DECIDED March 17, 2005
Chief Justice Poritz PRESIDING
OPINION BY Justice LaVecchia
CONCURRING/DISSENTING OPINIONS BY
DISSENTING OPINION BY


CHECKLIST REVERSE
CHIEF JUSTICE PORITZ X
JUSTICE LONG X
JUSTICE LaVECCHIA X
JUSTICE ZAZZALI X
JUSTICE ALBIN X
JUSTICE WALLACE X
JUSTICE RIVERA-SOTO X
TOTALS 7

 
Footnote: 1 Ultimately, the parties resolved the valuation issues under a stipulation of settlement filed with the Tax Court.
Footnote: 2 Other benefits such as the maintenance of open spaces and the preservation of the beauty of the countryside, although incidental to the principal objective, were also significant factors in the passage of the amendment. Hovbilt, supra, 138 N.J. at 619 (citing Tp. of Andover v. Kymer, 140 N.J. Super. 399, 404 (App. Div. 1976); Galloway Tp. v. Petkevis, 2 N.J. Tax 85, 91 (1990)).

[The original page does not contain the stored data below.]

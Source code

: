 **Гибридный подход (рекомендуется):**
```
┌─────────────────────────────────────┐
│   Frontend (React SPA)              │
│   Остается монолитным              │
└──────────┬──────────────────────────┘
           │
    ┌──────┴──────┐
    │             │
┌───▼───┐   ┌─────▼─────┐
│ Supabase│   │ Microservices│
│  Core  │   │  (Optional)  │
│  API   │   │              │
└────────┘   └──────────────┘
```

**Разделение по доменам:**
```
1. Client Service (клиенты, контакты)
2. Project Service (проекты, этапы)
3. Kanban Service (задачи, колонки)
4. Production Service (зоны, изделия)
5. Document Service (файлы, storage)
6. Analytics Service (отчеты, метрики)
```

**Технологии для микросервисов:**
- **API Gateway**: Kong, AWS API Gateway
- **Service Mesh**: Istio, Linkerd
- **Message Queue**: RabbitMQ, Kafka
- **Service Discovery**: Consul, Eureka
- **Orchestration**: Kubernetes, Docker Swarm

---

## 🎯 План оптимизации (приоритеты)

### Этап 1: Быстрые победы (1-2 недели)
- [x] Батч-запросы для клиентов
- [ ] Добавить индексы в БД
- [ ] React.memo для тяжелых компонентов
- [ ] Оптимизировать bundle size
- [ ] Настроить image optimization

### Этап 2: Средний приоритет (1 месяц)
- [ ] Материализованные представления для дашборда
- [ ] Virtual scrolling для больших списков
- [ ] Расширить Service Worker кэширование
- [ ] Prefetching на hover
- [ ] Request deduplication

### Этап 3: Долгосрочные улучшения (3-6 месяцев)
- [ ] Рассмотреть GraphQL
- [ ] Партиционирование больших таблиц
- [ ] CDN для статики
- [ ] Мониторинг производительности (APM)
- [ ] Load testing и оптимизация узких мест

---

Footnote: 3 The Concessions and Agreements of the Proprietors of East Jersey provided for the division of land into lots and specified the manner in which the land was to be conveyed by the State to individual owners. That conveyance of land, [a]ll which being done according to those instrucc ons Wee hereby declare that the same shall be effectuall in Law for the enjoyment of the said Plantation and all the benefits and profits of and in the same.
Footnote: 4 N.J.S.A. 54:4-23.12(b) grants the Director of the Division of Taxation in consultation with the Secretary of Agriculture and in conformity with the Administrative Procedure Act, the authority to adopt rules and regulations setting forth criteria for assessing farm structures.